ABOUT THIS TASK: Each line from the first entry to the line with "## Size Solution", both included, is to be returned unchanged, with any pictures dropped.

SOURCE MATERIAL:
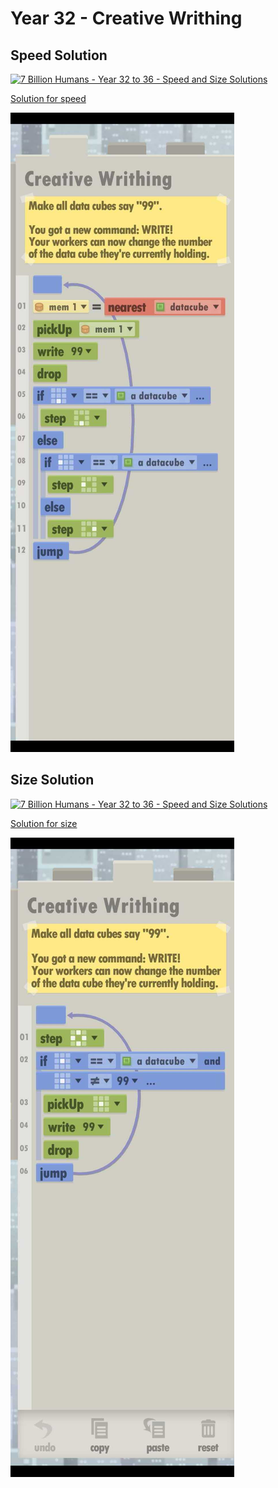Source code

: # Year 32 - Creative Writhing

## Speed Solution

[![7 Billion Humans - Year 32 to 36 - Speed and Size Solutions](https://img.youtube.com/vi/L6XojZDO62k/0.jpg)](https://www.youtube.com/watch?v=L6XojZDO62k)

[Solution for speed](speedSolution.txt)

![Solution for speed](speedSolution.JPEG "Year 32 - Speed")

## Size Solution

[![7 Billion Humans - Year 32 to 36 - Speed and Size Solutions](https://img.youtube.com/vi/L6XojZDO62k/0.jpg)](https://www.youtube.com/watch?v=L6XojZDO62k&t=160s)

[Solution for size](sizeSolution.txt)

![Solution for size](sizeSolution.JPEG "Year 32 - Size")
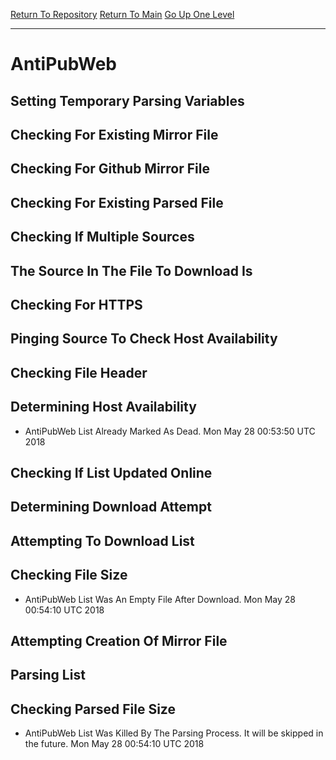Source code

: [Return To Repository](https://github.com/deathbybandaid/piholeparser/)
[Return To Main](https://github.com/deathbybandaid/piholeparser/blob/master/RecentRunLogs/Mainlog.md)
[Go Up One Level](https://github.com/deathbybandaid/piholeparser/blob/master/RecentRunLogs/TopLevelScripts/30-Processing-External-Blacklists.md)
____________________________________
# AntiPubWeb
## Setting Temporary Parsing Variables
## Checking For Existing Mirror File
## Checking For Github Mirror File
## Checking For Existing Parsed File
## Checking If Multiple Sources
## The Source In The File To Download Is
## Checking For HTTPS
## Pinging Source To Check Host Availability
## Checking File Header
## Determining Host Availability
* AntiPubWeb List Already Marked As Dead. Mon May 28 00:53:50 UTC 2018
## Checking If List Updated Online
## Determining Download Attempt
## Attempting To Download List
## Checking File Size
* AntiPubWeb List Was An Empty File After Download. Mon May 28 00:54:10 UTC 2018
## Attempting Creation Of Mirror File
## Parsing List
## Checking Parsed File Size
* AntiPubWeb List Was Killed By The Parsing Process. It will be skipped in the future. Mon May 28 00:54:10 UTC 2018
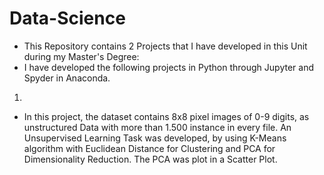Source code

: # Data-Science

* This Repository contains 2 Projects that I have developed in this Unit during my Master's Degree:
* I have developed the following projects in Python through Jupyter and Spyder in Anaconda.

1. 
* In this project, the dataset contains 8x8 pixel images of 0-9 digits, as unstructured Data with more than 1.500 instance in every file.
An Unsupervised Learning Task was developed, by using K-Means algorithm with Euclidean Distance for Clustering and PCA for Dimensionality Reduction.
The PCA was plot in a Scatter Plot.
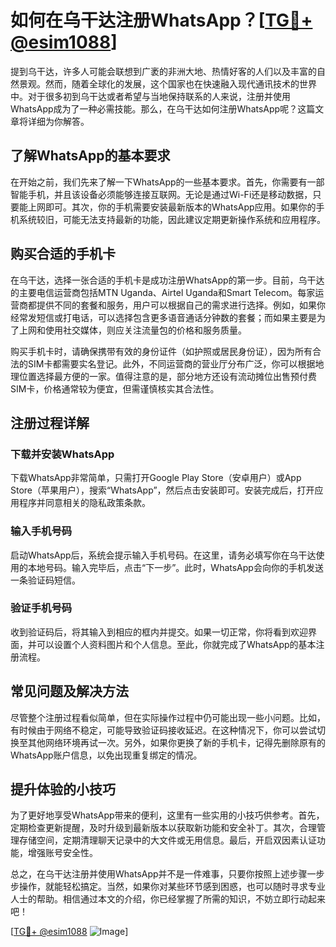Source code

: # 如何在乌干达注册WhatsApp？[[TG💪+ @esim1088](https://t.me/s/esim1088)]

提到乌干达，许多人可能会联想到广袤的非洲大地、热情好客的人们以及丰富的自然景观。然而，随着全球化的发展，这个国家也在快速融入现代通讯技术的世界中。对于很多初到乌干达或者希望与当地保持联系的人来说，注册并使用WhatsApp成为了一种必需技能。那么，在乌干达如何注册WhatsApp呢？这篇文章将详细为你解答。

## 了解WhatsApp的基本要求

在开始之前，我们先来了解一下WhatsApp的一些基本要求。首先，你需要有一部智能手机，并且该设备必须能够连接互联网。无论是通过Wi-Fi还是移动数据，只要能上网即可。其次，你的手机需要安装最新版本的WhatsApp应用。如果你的手机系统较旧，可能无法支持最新的功能，因此建议定期更新操作系统和应用程序。

## 购买合适的手机卡

在乌干达，选择一张合适的手机卡是成功注册WhatsApp的第一步。目前，乌干达的主要电信运营商包括MTN Uganda、Airtel Uganda和Smart Telecom。每家运营商都提供不同的套餐和服务，用户可以根据自己的需求进行选择。例如，如果你经常发短信或打电话，可以选择包含更多语音通话分钟数的套餐；而如果主要是为了上网和使用社交媒体，则应关注流量包的价格和服务质量。

购买手机卡时，请确保携带有效的身份证件（如护照或居民身份证），因为所有合法的SIM卡都需要实名登记。此外，不同运营商的营业厅分布广泛，你可以根据地理位置选择最方便的一家。值得注意的是，部分地方还设有流动摊位出售预付费SIM卡，价格通常较为便宜，但需谨慎核实其合法性。

## 注册过程详解

### 下载并安装WhatsApp

下载WhatsApp非常简单，只需打开Google Play Store（安卓用户）或App Store（苹果用户），搜索“WhatsApp”，然后点击安装即可。安装完成后，打开应用程序并同意相关的隐私政策条款。

### 输入手机号码

启动WhatsApp后，系统会提示输入手机号码。在这里，请务必填写你在乌干达使用的本地号码。输入完毕后，点击“下一步”。此时，WhatsApp会向你的手机发送一条验证码短信。

### 验证手机号码

收到验证码后，将其输入到相应的框内并提交。如果一切正常，你将看到欢迎界面，并可以设置个人资料图片和个人信息。至此，你就完成了WhatsApp的基本注册流程。

## 常见问题及解决方法

尽管整个注册过程看似简单，但在实际操作过程中仍可能出现一些小问题。比如，有时候由于网络不稳定，可能导致验证码接收延迟。在这种情况下，你可以尝试切换至其他网络环境再试一次。另外，如果你更换了新的手机卡，记得先删除原有的WhatsApp账户信息，以免出现重复绑定的情况。

## 提升体验的小技巧

为了更好地享受WhatsApp带来的便利，这里有一些实用的小技巧供参考。首先，定期检查更新提醒，及时升级到最新版本以获取新功能和安全补丁。其次，合理管理存储空间，定期清理聊天记录中的大文件或无用信息。最后，开启双因素认证功能，增强账号安全性。

总之，在乌干达注册并使用WhatsApp并不是一件难事，只要你按照上述步骤一步步操作，就能轻松搞定。当然，如果你对某些环节感到困惑，也可以随时寻求专业人士的帮助。相信通过本文的介绍，你已经掌握了所需的知识，不妨立即行动起来吧！

[[TG💪+ @esim1088](https://t.me/s/esim1088) ![Image](https://i.postimg.cc/4NQfJmqS/Snipaste-2025-05-13-00-14-12.png)]
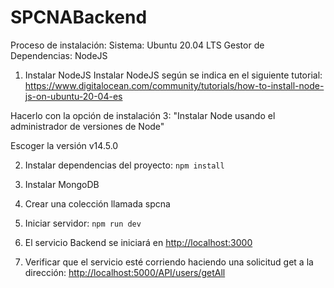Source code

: # SPCNABackend
Proceso de instalación:
Sistema: Ubuntu 20.04 LTS
Gestor de Dependencias: NodeJS

1. Instalar NodeJS
Instalar NodeJS según se indica en el siguiente tutorial:
https://www.digitalocean.com/community/tutorials/how-to-install-node-js-on-ubuntu-20-04-es

Hacerlo con la opción de instalación 3: "Instalar Node usando el administrador de versiones de Node"


Escoger la versión v14.5.0

2. Instalar dependencias del proyecto:
`npm install`

3.  Instalar MongoDB
4. Crear una colección llamada spcna
5. Iniciar servidor:
`npm run dev`

6. El servicio Backend se iniciará en
[http://localhost:3000](http://localhost:3000)

7. Verificar que el servicio esté corriendo haciendo una solicitud get a la dirección: [http://localhost:5000/API/users/getAll](http://localhost:5000/API/users/getAll)









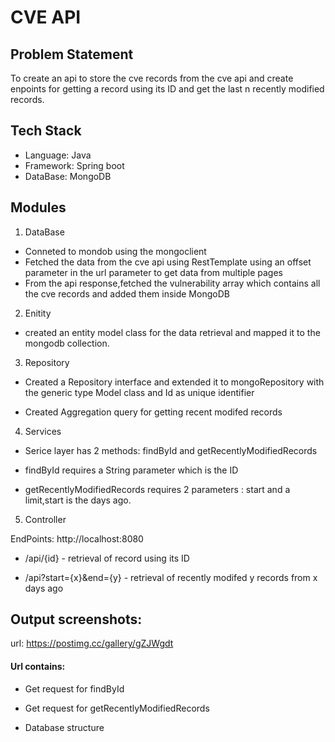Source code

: 
# CVE API

## Problem Statement

To create an api to store the cve records from the cve api and create enpoints for getting a record using its ID and get the last n recently modified records.

## Tech Stack

- Language: Java
- Framework: Spring boot
- DataBase: MongoDB

## Modules

1. DataBase

- Conneted to mondob using the mongoclient 
- Fetched the data from the cve api using RestTemplate using 
  an offset parameter in the url parameter to get data from multiple pages
- From the api response,fetched the vulnerability array which contains all the cve records and added them inside MongoDB

2. Enitity

- created an entity model class for the data retrieval and mapped it to the mongodb collection.

3.  Repository

- Created a Repository interface and extended it to mongoRepository with the generic type Model class and Id as unique identifier

- Created Aggregation query for getting recent modifed records

4. Services

- Serice layer has 2 methods: findById and getRecentlyModifiedRecords 

- findById requires a String parameter which is the ID

- getRecentlyModifiedRecords requires 2 parameters : start and a limit,start is the days ago.

5. Controller

EndPoints: http://localhost:8080

- /api/{id} - retrieval of record using its ID

- /api?start={x}&end={y} - retrieval of recently modifed y records from x days ago 


## Output screenshots:

url: https://postimg.cc/gallery/gZJWgdt

#### Url contains:

- Get request for findById

- Get request for getRecentlyModifiedRecords

- Database structure
  

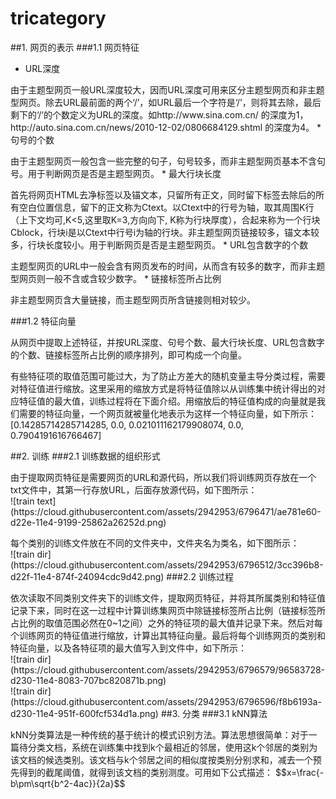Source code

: # tricategory

##1. 网页的表示
###1.1 网页特征
* URL深度
<p>由于主题型网页一般URL深度较大，因而URL深度可用来区分主题型网页和非主题型网页。除去URL最前面的两个‘/’，如URL最后一个字符是‘/’，则将其去除，最后剩下的‘/’的个数定义为URL的深度。如http://www.sina.com.cn/ 的深度为1，http://auto.sina.com.cn/news/2010-12-02/0806684129.shtml 的深度为4。
* 句号的个数
<p>由于主题型网页一般包含一些完整的句子，句号较多，而非主题型网页基本不含句号。用于判断网页是否是主题型网页。
* 最大行块长度
<p>首先将网页HTML去净标签以及锚文本，只留所有正文，同时留下标签去除后的所有空白位置信息，留下的正文称为Ctext。以Ctext中的行号为轴，取其周围K行（上下文均可,K<5,这里取K=3,方向向下, K称为行块厚度），合起来称为一个行块Cblock，行块i是以Ctext中行号i为轴的行块。非主题型网页链接较多，锚文本较多，行块长度较小。用于判断网页是否是主题型网页。
* URL包含数字的个数
<p>主题型网页的URL中一般会含有网页发布的时间，从而含有较多的数字，而非主题型网页则一般不含或含较少数字。
* 链接标签所占比例
<p>非主题型网页含大量链接，而主题型网页所含链接则相对较少。

###1.2 特征向量
<p>从网页中提取上述特征，并按URL深度、句号个数、最大行块长度、URL包含数字的个数、链接标签所占比例的顺序排列，即可构成一个向量。
<p>有些特征项的取值范围可能过大，为了防止方差大的随机变量主导分类过程，需要对特征值进行缩放。这里采用的缩放方式是将特征值除以从训练集中统计得出的对应特征值的最大值，训练过程将在下面介绍。用缩放后的特征值构成的向量就是我们需要的特征向量，一个网页就被量化地表示为这样一个特征向量，如下所示：
<br>[0.14285714285714285, 0.0, 0.021011162179908074, 0.0, 0.7904191616766467]

##2. 训练
###2.1 训练数据的组织形式
<p>由于提取网页特征是需要网页的URL和源代码，所以我们将训练网页存放在一个txt文件中，其第一行存放URL，后面存放源代码，如下图所示：
<br>![train text](https://cloud.githubusercontent.com/assets/2942953/6796471/ae781e60-d22e-11e4-9199-25862a26252d.png)
<p>每个类别的训练文件放在不同的文件夹中，文件夹名为类名，如下图所示：
<br>![train dir](https://cloud.githubusercontent.com/assets/2942953/6796512/3cc396b8-d22f-11e4-874f-24094cdc9d42.png)
###2.2 训练过程
<p>依次读取不同类别文件夹下的训练文件，提取网页特征，并将其所属类别和特征值记录下来，同时在这一过程中计算训练集网页中除链接标签所占比例（链接标签所占比例的取值范围必然在0~1之间）之外的特征项的最大值并记录下来。然后对每个训练网页的特征值进行缩放，计算出其特征向量。最后将每个训练网页的类别和特征向量，以及各特征项的最大值写入到文件中，如下所示：
<br>![train dir](https://cloud.githubusercontent.com/assets/2942953/6796579/96583728-d230-11e4-8083-707bc820871b.png)
<br>![train dir](https://cloud.githubusercontent.com/assets/2942953/6796596/f8b6193a-d230-11e4-951f-600fcf534d1a.png)
##3. 分类
###3.1 kNN算法
<p>kNN分类算法是一种传统的基于统计的模式识别方法。算法思想很简单：对于一篇待分类文档，系统在训练集中找到k个最相近的邻居，使用这k个邻居的类别为该文档的候选类别。该文档与k个邻居之间的相似度按类别分别求和，减去一个预先得到的截尾阈值，就得到该文档的类别测度。可用如下公式描述：
<script type="text/javascript" src="http://cdn.mathjax.org/mathjax/latest/MathJax.js?config=default"></script>
$$x=\frac{-b\pm\sqrt{b^2-4ac}}{2a}$$
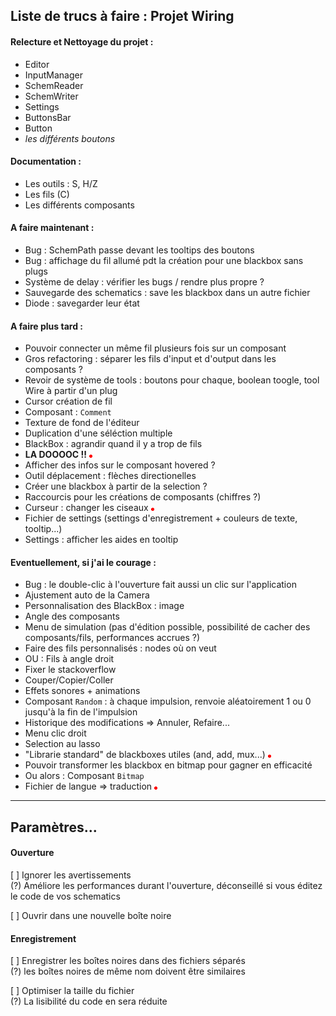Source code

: ## Liste de trucs à faire : Projet Wiring


#### Relecture et Nettoyage du projet :
* Editor
* InputManager
* SchemReader
* SchemWriter
* Settings
* ButtonsBar
* Button
* *les différents boutons*

#### Documentation :
* Les outils : S, H/Z
* Les fils (C)
* Les différents composants

#### A faire maintenant :
* Bug : SchemPath passe devant les tooltips des boutons
* Bug : affichage du fil allumé pdt la création pour une blackbox sans plugs
* Système de delay : vérifier les bugs / rendre plus propre ?
* Sauvegarde des schematics : save les blackbox dans un autre fichier
* Diode : savegarder leur état

#### A faire plus tard :
* Pouvoir connecter un même fil plusieurs fois sur un composant
* Gros refactoring : séparer les fils d'input et d'output dans les composants ?
* Revoir de système de tools : boutons pour chaque, boolean toogle, tool Wire à partir d'un plug
* Cursor création de fil
* Composant : `Comment`
* Texture de fond de l'éditeur
* Duplication d'une séléction multiple
* BlackBox : agrandir quand il y a trop de fils
* **LA DOOOOC !!** ![Red](Wiring/Content/WireNodeOn.png)
* Afficher des infos sur le composant hovered ?
* Outil déplacement : flèches directionelles
* Créer une blackbox à partir de la selection ?
* Raccourcis pour les créations de composants (chiffres ?)
* Curseur : changer les ciseaux ![Red](Wiring/Content/WireNodeOn.png)
* Fichier de settings (settings d'enregistrement + couleurs de texte, tooltip...)
* Settings : afficher les aides en tooltip

#### Eventuellement, si j'ai le courage :
* Bug : le double-clic à l'ouverture fait aussi un clic sur l'application
* Ajustement auto de la Camera
* Personnalisation des BlackBox : image
* Angle des composants
* Menu de simulation (pas d'édition possible, possibilité de cacher des composants/fils, performances accrues ?)
* Faire des fils personnalisés : nodes où on veut
* OU : Fils à angle droit
* Fixer le stackoverflow
* Couper/Copier/Coller
* Effets sonores + animations
* Composant `Random` : à chaque impulsion, renvoie  aléatoirement 1 ou 0 jusqu'à la fin de l'impulsion
* Historique des modifications => Annuler, Refaire...
* Menu clic droit
* Selection au lasso
* "Librarie standard" de blackboxes utiles (and, add, mux...) ![Red](Wiring/Content/WireNodeOn.png)
* Pouvoir transformer les blackbox en bitmap pour gagner en efficacité
* Ou alors : Composant `Bitmap`
* Fichier de langue => traduction ![Red](Wiring/Content/WireNodeOn.png)

---

## Paramètres...

#### Ouverture

[ ] Ignorer les avertissements<br/>
(?) Améliore les performances durant l'ouverture, déconseillé si vous éditez le code de vos schematics

[ ] Ouvrir dans une nouvelle boîte noire

#### Enregistrement

[ ] Enregistrer les boîtes noires dans des fichiers séparés <br/>
(?) les boîtes noires de même nom doivent être similaires

[ ] Optimiser la taille du fichier<br/>
(?) La lisibilité du code en sera réduite
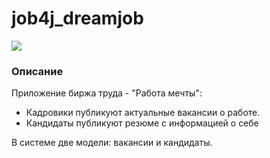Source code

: # job4j_dreamjob

![](https://img.shields.io/badge/Maven-3-red)

### Описание

Приложение биржа труда - "Работа мечты":

<ul>
  <li>Кадровики публикуют актуальные вакансии о работе.</li>
  <li>Кандидаты публикуют резюме с информацией о себе</li>
</ul>
В системе две модели: вакансии и кандидаты.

EXERCISE SOLUTION:
Source code

: # Year 32 - Creative Writhing

## Speed Solution

[![7 Billion Humans - Year 32 to 36 - Speed and Size Solutions](https://img.youtube.com/vi/L6XojZDO62k/0.jpg)](https://www.youtube.com/watch?v=L6XojZDO62k)

[Solution for speed](speedSolution.txt)

![Solution for speed](speedSolution.JPEG "Year 32 - Speed")

## Size Solution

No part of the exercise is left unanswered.